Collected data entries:
______
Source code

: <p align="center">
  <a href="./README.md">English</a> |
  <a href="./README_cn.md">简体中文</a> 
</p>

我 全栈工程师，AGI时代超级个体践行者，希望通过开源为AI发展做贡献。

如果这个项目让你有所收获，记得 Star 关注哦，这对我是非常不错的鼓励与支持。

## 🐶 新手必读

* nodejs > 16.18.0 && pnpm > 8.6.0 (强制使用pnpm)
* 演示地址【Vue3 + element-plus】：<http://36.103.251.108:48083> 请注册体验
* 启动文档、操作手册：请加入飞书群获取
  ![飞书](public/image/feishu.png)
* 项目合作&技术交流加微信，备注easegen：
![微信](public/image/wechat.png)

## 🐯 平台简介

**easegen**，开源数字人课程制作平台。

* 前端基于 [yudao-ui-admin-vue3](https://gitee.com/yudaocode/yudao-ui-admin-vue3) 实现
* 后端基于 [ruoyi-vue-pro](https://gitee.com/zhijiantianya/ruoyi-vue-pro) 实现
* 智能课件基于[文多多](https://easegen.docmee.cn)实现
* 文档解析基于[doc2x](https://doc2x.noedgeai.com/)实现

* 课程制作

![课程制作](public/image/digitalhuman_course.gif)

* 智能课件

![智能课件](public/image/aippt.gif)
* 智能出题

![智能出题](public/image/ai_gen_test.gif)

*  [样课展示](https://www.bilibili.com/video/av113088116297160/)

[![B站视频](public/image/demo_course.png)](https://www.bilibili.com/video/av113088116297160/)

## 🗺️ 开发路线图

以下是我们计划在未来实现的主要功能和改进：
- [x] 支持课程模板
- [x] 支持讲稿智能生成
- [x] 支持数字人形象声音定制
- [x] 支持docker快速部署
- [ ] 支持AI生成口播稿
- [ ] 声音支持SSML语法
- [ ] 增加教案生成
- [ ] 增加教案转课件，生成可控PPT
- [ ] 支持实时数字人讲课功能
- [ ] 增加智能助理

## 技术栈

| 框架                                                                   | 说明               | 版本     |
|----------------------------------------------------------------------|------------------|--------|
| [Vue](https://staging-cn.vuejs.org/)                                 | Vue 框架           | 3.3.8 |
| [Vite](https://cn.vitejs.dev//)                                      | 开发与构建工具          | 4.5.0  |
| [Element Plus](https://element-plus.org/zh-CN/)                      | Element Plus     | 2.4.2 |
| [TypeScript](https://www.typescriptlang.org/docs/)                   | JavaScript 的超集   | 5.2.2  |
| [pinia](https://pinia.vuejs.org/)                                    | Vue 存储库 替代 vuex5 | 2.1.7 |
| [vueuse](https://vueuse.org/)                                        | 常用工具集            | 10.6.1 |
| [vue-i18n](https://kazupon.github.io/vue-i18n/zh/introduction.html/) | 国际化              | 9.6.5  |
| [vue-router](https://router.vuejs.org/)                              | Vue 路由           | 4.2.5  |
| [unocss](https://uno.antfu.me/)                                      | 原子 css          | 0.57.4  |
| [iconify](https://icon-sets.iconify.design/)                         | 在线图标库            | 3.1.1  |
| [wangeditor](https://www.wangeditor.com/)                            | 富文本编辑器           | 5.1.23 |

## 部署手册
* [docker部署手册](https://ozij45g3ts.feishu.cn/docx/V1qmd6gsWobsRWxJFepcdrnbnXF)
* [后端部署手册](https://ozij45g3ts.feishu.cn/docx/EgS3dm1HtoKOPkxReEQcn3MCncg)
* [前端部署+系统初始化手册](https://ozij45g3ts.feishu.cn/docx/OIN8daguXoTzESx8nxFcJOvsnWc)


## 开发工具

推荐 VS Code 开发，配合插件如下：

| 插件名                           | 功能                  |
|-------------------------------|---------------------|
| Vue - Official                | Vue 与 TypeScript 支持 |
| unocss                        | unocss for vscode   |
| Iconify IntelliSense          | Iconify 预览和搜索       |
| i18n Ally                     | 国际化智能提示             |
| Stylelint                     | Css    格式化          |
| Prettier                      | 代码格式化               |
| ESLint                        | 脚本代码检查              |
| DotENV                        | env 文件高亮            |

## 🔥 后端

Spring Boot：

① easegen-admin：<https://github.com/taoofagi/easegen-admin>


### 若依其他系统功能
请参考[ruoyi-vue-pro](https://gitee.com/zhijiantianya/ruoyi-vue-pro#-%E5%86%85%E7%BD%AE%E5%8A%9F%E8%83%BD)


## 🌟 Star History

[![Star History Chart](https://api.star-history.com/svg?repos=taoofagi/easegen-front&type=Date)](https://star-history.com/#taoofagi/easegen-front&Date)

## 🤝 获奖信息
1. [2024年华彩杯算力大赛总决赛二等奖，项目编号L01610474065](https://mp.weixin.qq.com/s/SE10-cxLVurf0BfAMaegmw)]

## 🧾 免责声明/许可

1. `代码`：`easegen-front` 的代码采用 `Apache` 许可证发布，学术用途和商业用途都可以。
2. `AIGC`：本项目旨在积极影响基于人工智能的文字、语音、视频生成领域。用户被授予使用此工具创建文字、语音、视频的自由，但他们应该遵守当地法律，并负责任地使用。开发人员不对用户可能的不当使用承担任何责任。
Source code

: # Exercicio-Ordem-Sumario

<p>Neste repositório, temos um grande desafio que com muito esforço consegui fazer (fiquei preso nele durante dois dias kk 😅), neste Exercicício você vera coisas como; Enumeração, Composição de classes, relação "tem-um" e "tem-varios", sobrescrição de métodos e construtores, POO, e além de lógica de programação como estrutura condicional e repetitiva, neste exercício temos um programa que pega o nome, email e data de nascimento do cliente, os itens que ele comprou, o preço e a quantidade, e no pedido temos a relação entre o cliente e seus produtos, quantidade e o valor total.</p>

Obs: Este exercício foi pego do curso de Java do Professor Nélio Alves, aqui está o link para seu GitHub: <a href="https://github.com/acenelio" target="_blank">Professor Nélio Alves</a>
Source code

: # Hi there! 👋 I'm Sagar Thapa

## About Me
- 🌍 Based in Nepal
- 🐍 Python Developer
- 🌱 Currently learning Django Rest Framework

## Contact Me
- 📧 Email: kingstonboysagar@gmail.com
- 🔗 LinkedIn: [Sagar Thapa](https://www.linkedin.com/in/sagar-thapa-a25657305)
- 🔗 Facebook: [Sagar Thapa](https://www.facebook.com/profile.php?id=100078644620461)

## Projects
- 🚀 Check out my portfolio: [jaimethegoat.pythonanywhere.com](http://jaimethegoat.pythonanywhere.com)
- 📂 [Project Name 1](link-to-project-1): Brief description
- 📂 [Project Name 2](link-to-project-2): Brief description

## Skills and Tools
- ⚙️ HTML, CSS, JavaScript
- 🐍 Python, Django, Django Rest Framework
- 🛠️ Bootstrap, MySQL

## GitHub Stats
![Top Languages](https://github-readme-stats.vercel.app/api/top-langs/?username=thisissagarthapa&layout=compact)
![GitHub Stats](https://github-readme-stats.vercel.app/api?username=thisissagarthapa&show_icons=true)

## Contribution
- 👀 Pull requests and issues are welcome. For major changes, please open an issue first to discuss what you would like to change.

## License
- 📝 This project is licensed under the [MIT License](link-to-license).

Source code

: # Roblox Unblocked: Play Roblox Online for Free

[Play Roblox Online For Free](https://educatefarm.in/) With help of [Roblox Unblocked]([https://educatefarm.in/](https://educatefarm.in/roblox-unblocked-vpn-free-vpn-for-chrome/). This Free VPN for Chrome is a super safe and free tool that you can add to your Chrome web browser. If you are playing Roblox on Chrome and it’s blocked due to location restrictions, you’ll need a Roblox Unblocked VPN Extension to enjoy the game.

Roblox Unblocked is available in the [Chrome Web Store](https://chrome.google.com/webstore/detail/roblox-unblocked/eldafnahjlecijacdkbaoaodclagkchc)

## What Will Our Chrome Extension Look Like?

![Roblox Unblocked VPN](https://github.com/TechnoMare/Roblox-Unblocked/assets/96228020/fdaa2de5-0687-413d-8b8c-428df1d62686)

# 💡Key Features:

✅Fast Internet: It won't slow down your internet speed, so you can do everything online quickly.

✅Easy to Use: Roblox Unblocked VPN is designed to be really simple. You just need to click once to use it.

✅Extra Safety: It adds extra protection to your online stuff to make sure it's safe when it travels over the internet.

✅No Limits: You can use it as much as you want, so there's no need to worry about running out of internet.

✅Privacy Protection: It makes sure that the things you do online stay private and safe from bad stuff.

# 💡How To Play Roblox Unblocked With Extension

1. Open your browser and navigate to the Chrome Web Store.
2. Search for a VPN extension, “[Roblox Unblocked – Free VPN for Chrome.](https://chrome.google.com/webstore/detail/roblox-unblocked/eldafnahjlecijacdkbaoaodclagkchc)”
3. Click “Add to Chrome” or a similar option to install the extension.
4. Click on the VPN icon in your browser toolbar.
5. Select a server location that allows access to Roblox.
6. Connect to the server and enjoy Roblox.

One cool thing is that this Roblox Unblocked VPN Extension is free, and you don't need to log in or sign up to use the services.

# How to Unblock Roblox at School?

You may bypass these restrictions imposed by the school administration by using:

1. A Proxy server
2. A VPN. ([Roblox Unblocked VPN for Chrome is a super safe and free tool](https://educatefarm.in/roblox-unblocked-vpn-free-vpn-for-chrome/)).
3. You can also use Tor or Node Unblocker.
______
# Work required:
Repeat, exactly as they stand above, the lines from the line with "[Play Roblox Online" to the line with "everything online quickly.", both lines included.

# Expected answer:
[Play Roblox Online For Free](https://educatefarm.in/) With help of [Roblox Unblocked]([https://educatefarm.in/](https://educatefarm.in/roblox-unblocked-vpn-free-vpn-for-chrome/). This Free VPN for Chrome is a super safe and free tool that you can add to your Chrome web browser. If you are playing Roblox on Chrome and it’s blocked due to location restrictions, you’ll need a Roblox Unblocked VPN Extension to enjoy the game.

Roblox Unblocked is available in the [Chrome Web Store](https://chrome.google.com/webstore/detail/roblox-unblocked/eldafnahjlecijacdkbaoaodclagkchc)

## What Will Our Chrome Extension Look Like?

![Roblox Unblocked VPN](https://github.com/TechnoMare/Roblox-Unblocked/assets/96228020/fdaa2de5-0687-413d-8b8c-428df1d62686)

# 💡Key Features:

✅Fast Internet: It won't slow down your internet speed, so you can do everything online quickly.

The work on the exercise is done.